• Prompt:
Whenever a line carries the word "coming", pull it out of the entries.

• Supplied records:
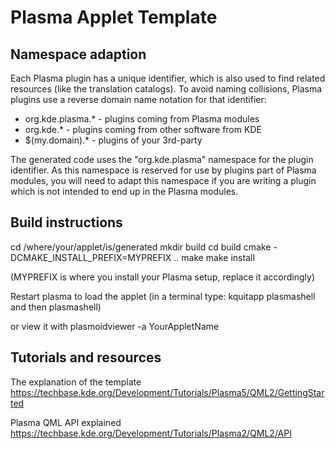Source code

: # Plasma Applet Template

## Namespace adaption

Each Plasma plugin has a unique identifier, which is also used to find related
resources (like the translation catalogs).
To avoid naming collisions, Plasma plugins use a reverse domain name notation
for that identifier:

* org.kde.plasma.* - plugins coming from Plasma modules
* org.kde.*        - plugins coming from other software from KDE
* $(my.domain).*   - plugins of your 3rd-party

The generated code uses the "org.kde.plasma" namespace for the plugin identifier.
As this namespace is reserved for use by plugins part of Plasma modules, you will
need to adapt this namespace if you are writing a plugin which is not intended to
end up in the Plasma modules.

## Build instructions

cd /where/your/applet/is/generated
mkdir build
cd build
cmake -DCMAKE_INSTALL_PREFIX=MYPREFIX .. 
make 
make install

(MYPREFIX is where you install your Plasma setup, replace it accordingly)

Restart plasma to load the applet 
(in a terminal type: 
kquitapp plasmashell 
and then
plasmashell)

or view it with 
plasmoidviewer -a YourAppletName

## Tutorials and resources

The explanation of the template
https://techbase.kde.org/Development/Tutorials/Plasma5/QML2/GettingStarted

Plasma QML API explained
https://techbase.kde.org/Development/Tutorials/Plasma2/QML2/API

• Written solution:
* org.kde.plasma.* - plugins coming from Plasma modules
* org.kde.*        - plugins coming from other software from KDE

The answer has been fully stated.